→ ABOUT THIS EXERCISE: What you return should match the data below exactly, with no pictures in it.

----------------

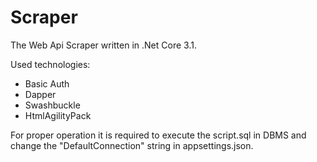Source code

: # Scraper


The Web Api Scraper written in .Net Core 3.1.

Used technologies:
- Basic Auth
- Dapper
- Swashbuckle
- HtmlAgilityPack



For proper operation it is required to execute the script.sql in DBMS and change the "DefaultConnection" string in appsettings.json.
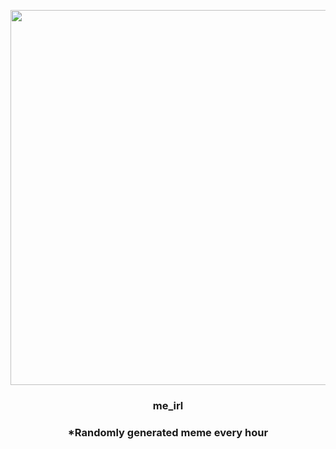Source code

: <p align="center">
        <img src="https://i.redd.it/r2qc7bvsvf791.jpg" width="600" height="600">
        </p>
        <h3 align="center">me_irl</h3>
        <h3 align="center">*Randomly generated meme every hour</h3>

----------------

→ ANSWER TO THIS TASK:
Source code

: # Scraper


The Web Api Scraper written in .Net Core 3.1.

Used technologies:
- Basic Auth
- Dapper
- Swashbuckle
- HtmlAgilityPack



For proper operation it is required to execute the script.sql in DBMS and change the "DefaultConnection" string in appsettings.json.
Source code

: <p align="center">
        <img src="https://i.redd.it/r2qc7bvsvf791.jpg" width="600" height="600">
        </p>
        <h3 align="center">me_irl</h3>
        <h3 align="center">*Randomly generated meme every hour</h3>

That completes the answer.